**Exercise inputs**
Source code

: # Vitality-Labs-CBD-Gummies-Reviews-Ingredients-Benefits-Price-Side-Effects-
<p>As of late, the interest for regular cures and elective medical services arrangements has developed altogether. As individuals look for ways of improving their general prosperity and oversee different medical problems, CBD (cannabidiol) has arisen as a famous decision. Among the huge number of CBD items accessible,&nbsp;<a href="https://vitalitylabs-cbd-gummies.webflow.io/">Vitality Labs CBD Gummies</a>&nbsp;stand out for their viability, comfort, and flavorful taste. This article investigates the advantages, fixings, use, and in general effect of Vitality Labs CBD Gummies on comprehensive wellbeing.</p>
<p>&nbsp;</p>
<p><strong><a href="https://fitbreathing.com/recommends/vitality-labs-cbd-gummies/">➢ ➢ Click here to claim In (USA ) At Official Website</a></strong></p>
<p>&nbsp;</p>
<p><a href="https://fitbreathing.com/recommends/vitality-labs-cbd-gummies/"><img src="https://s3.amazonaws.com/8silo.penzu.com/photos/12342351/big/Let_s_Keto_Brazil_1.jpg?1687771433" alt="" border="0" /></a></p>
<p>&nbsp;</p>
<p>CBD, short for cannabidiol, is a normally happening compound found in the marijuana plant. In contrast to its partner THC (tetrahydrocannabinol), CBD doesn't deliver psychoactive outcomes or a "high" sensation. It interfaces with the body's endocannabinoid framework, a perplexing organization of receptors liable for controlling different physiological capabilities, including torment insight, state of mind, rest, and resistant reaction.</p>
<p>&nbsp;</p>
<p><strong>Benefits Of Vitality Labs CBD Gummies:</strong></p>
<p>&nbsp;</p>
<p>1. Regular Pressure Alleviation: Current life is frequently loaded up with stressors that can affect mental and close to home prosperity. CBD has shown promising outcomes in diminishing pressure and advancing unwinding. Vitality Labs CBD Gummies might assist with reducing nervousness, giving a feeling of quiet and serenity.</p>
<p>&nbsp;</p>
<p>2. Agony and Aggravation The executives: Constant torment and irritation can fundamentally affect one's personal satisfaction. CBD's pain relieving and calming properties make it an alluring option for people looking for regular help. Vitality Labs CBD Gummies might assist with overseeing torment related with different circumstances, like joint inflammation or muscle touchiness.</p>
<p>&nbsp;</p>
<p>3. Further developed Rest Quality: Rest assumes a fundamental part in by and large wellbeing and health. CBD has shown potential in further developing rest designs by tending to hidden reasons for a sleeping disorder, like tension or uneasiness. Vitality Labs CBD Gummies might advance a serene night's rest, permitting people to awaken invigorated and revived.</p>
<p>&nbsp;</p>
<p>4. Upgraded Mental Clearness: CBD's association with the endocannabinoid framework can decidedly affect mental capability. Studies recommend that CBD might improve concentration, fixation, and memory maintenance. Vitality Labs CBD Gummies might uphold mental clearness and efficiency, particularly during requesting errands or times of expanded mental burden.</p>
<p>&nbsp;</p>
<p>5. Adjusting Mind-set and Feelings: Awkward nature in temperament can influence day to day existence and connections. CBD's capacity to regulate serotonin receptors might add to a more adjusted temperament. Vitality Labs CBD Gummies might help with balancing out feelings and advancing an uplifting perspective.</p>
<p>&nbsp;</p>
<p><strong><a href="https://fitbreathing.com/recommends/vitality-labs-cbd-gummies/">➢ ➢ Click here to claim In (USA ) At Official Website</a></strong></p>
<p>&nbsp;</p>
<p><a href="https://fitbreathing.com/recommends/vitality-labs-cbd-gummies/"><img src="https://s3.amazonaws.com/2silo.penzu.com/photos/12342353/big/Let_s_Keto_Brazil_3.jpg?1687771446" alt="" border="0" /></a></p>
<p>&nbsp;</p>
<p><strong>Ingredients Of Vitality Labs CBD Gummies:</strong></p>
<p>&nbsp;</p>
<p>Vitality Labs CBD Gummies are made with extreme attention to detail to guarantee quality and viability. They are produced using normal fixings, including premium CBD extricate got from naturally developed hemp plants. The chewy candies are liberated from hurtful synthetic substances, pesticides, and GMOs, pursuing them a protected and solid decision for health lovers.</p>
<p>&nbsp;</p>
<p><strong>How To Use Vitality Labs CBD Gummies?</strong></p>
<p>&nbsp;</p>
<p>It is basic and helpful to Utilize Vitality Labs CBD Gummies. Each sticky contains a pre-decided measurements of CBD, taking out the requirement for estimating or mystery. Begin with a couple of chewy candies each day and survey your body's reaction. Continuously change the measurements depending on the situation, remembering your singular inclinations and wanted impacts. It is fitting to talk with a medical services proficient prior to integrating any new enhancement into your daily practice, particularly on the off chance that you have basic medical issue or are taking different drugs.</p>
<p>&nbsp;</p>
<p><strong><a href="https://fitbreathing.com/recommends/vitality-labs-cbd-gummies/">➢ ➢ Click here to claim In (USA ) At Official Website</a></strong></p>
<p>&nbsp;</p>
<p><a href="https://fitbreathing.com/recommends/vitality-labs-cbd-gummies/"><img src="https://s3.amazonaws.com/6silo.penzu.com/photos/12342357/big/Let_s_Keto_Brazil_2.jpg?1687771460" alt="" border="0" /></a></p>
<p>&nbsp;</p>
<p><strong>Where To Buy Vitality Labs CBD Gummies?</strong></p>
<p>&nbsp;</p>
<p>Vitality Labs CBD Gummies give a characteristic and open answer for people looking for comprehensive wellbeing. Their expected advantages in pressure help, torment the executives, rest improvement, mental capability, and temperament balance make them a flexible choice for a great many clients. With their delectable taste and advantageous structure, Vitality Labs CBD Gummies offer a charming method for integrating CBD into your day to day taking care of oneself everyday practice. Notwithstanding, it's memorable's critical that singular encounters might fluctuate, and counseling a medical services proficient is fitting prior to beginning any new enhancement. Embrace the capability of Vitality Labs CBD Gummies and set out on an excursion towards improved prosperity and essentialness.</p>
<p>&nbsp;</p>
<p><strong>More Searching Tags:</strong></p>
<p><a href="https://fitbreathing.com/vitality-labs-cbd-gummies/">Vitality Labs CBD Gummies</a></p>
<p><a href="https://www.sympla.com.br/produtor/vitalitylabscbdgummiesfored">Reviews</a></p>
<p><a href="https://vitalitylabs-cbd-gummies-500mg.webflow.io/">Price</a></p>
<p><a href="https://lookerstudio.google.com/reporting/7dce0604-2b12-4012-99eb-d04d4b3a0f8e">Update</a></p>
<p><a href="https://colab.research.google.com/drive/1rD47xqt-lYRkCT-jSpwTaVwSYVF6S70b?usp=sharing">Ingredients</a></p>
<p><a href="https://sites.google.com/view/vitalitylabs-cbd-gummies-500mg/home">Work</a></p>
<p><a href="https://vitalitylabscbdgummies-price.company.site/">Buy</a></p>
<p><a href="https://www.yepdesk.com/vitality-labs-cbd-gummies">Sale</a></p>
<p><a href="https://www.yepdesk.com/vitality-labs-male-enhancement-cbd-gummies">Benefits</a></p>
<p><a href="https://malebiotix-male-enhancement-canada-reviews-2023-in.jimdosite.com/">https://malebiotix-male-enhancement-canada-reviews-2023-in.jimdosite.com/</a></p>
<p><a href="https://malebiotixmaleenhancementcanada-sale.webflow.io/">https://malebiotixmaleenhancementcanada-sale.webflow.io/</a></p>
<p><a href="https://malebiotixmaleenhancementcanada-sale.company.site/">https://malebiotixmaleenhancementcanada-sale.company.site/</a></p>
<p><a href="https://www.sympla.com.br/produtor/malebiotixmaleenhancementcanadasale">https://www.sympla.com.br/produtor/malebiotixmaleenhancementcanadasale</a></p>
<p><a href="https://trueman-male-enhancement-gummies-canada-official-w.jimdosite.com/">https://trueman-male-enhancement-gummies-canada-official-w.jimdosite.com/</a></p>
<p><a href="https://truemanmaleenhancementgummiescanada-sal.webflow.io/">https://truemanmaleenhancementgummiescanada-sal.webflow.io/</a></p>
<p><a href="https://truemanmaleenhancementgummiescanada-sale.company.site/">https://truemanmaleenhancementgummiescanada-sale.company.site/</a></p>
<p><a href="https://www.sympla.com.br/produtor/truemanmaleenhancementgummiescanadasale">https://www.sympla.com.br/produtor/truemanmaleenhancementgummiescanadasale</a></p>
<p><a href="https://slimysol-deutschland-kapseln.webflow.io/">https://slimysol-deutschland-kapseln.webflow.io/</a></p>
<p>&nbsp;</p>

**Exercise instructions**
Would you copy each line of the records that contains "Benefits"?

**Answer box**
: # Vitality-Labs-CBD-Gummies-Reviews-Ingredients-Benefits-Price-Side-Effects-
<p><strong>Benefits Of Vitality Labs CBD Gummies:</strong></p>
<p><a href="https://www.yepdesk.com/vitality-labs-male-enhancement-cbd-gummies">Benefits</a></p>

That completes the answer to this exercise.